# Doing Baffin Bay "POCO LOCO STYLE"



## ROBOWADER (May 22, 2004)

Friday evening:

We showed up at POCO LOCO LODGE around 6pm to be greeted by a very warm welcome from Jim and Betty Onderdonk. They had bacon wrapped shrimp ready for the pit and all the fix'ns to go along with it. We unloaded our stuff and got a tour of the lodge. Man, this place is incredible. It is decorated in southwestern décor with a nice pool, hot tub and an awesome skeet range out back. The entertainment room is coupled with a very large flat screen TV, dinning tables, and a full kitchen. We then meandered over to the boat area; Jim has one of new 24th Southshore Boats coupled with a 250 E-Tec. Very nice boat; clean and roomy and it even has headlights.....After a little time in the hot tub we crashed out ready for day1.



Day 1:



The wind must have already been 15 when we started and it had to be gust'n to at least 30 by the end of the day. Capt. Onderdonk did what he could do to put us on 'em. It was just one of those weekends where most of the captains came back to port scratching their heads. 

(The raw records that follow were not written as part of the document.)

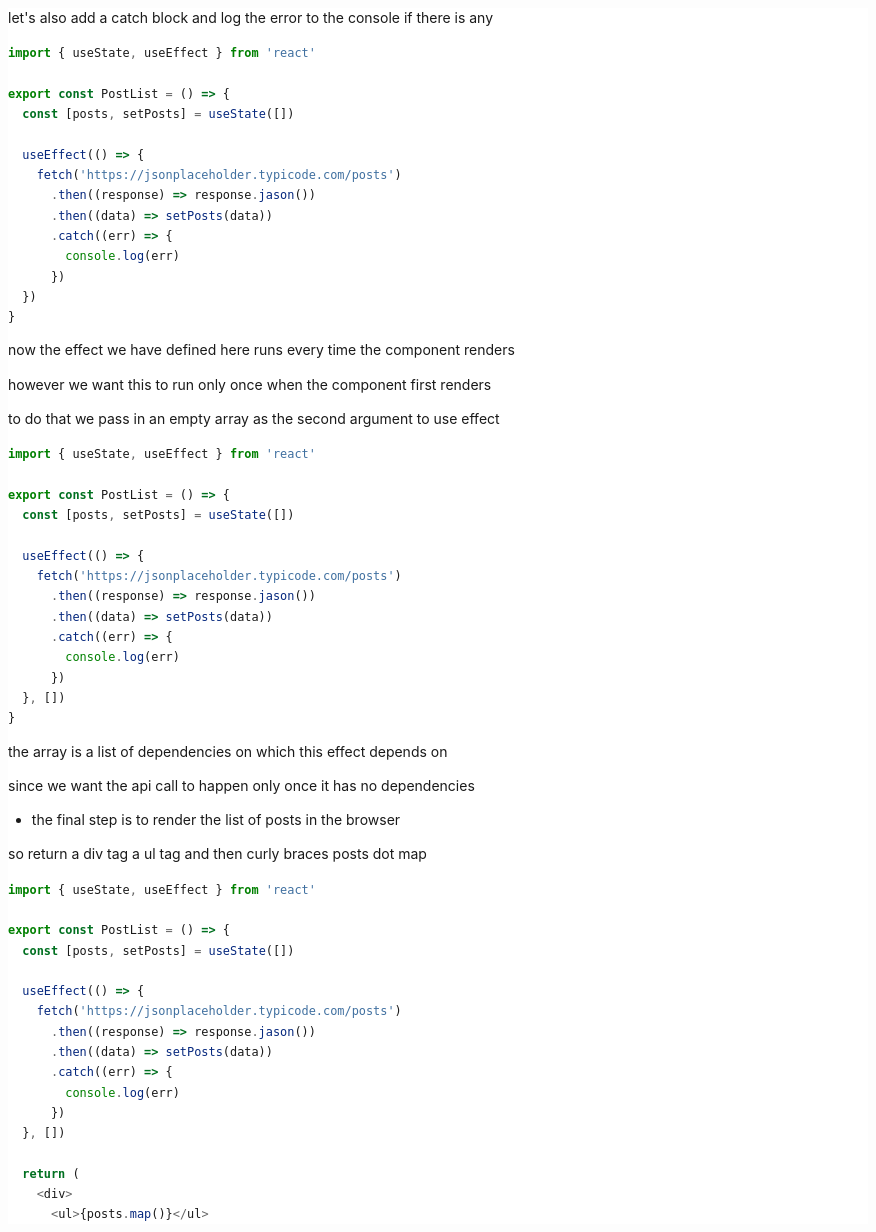 let's also add a catch block and log the error to the console if there is any

```js
import { useState, useEffect } from 'react'

export const PostList = () => {
  const [posts, setPosts] = useState([])

  useEffect(() => {
    fetch('https://jsonplaceholder.typicode.com/posts')
      .then((response) => response.jason())
      .then((data) => setPosts(data))
      .catch((err) => {
        console.log(err)
      })
  })
}
```

now the effect we have defined here runs every time the component renders

however we want this to run only once when the component first renders

to do that we pass in an empty array as the second argument to use effect

```js
import { useState, useEffect } from 'react'

export const PostList = () => {
  const [posts, setPosts] = useState([])

  useEffect(() => {
    fetch('https://jsonplaceholder.typicode.com/posts')
      .then((response) => response.jason())
      .then((data) => setPosts(data))
      .catch((err) => {
        console.log(err)
      })
  }, [])
}
```

the array is a list of dependencies on which this effect depends on

since we want the api call to happen only once it has no dependencies

- the final step is to render the list of posts in the browser

so return a div tag a ul tag and then curly braces
posts dot map

```js
import { useState, useEffect } from 'react'

export const PostList = () => {
  const [posts, setPosts] = useState([])

  useEffect(() => {
    fetch('https://jsonplaceholder.typicode.com/posts')
      .then((response) => response.jason())
      .then((data) => setPosts(data))
      .catch((err) => {
        console.log(err)
      })
  }, [])

  return (
    <div>
      <ul>{posts.map()}</ul>
```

We fished grass flats with scattered sand pockets and found fish using a Cajun thunder rigged with any kind of dark plastic. We ended up with a number of trout and 6 upper slot reds on day one. No takers on tops, plastics, spoons, corkies, ect........ 



Get back to the lodge and decided to shoot some skeet, have some cocktails, and blow out a couple hundred rounds of 22 cal. with B2's new 10/22 and about 3 cases of shotgun shells. The Onderdonks smoked some killer rib eyes. "The Marshall" was passed out early but B2 and I were able to stick it out for another cocktail or 2 before calling it a night. 



Day 2:



We hit it even earlier, and the wind was every bit of 15 if not 20. We ran the SS clear across the bay into chop; it handled it very well given how rough it was. We set up on the same spot from the day before We had a bit of a slow start and then it came on strong as the wind picked up to about 40mph and worked dark plastics under maulers and bright top waters (pink Skitter). The little trout where knocking it up into the air and just slapping at them. 1 good red came to the boat from top, but the plastics are what they wanted. We landed 6 more large reds, and got into the trout pretty good too, most 18-20 inches, and filled up a 48qt cooler. We called it a day early due to the wind and the long drive home. Given the high winds, it's amazing we caught as many fish as we did.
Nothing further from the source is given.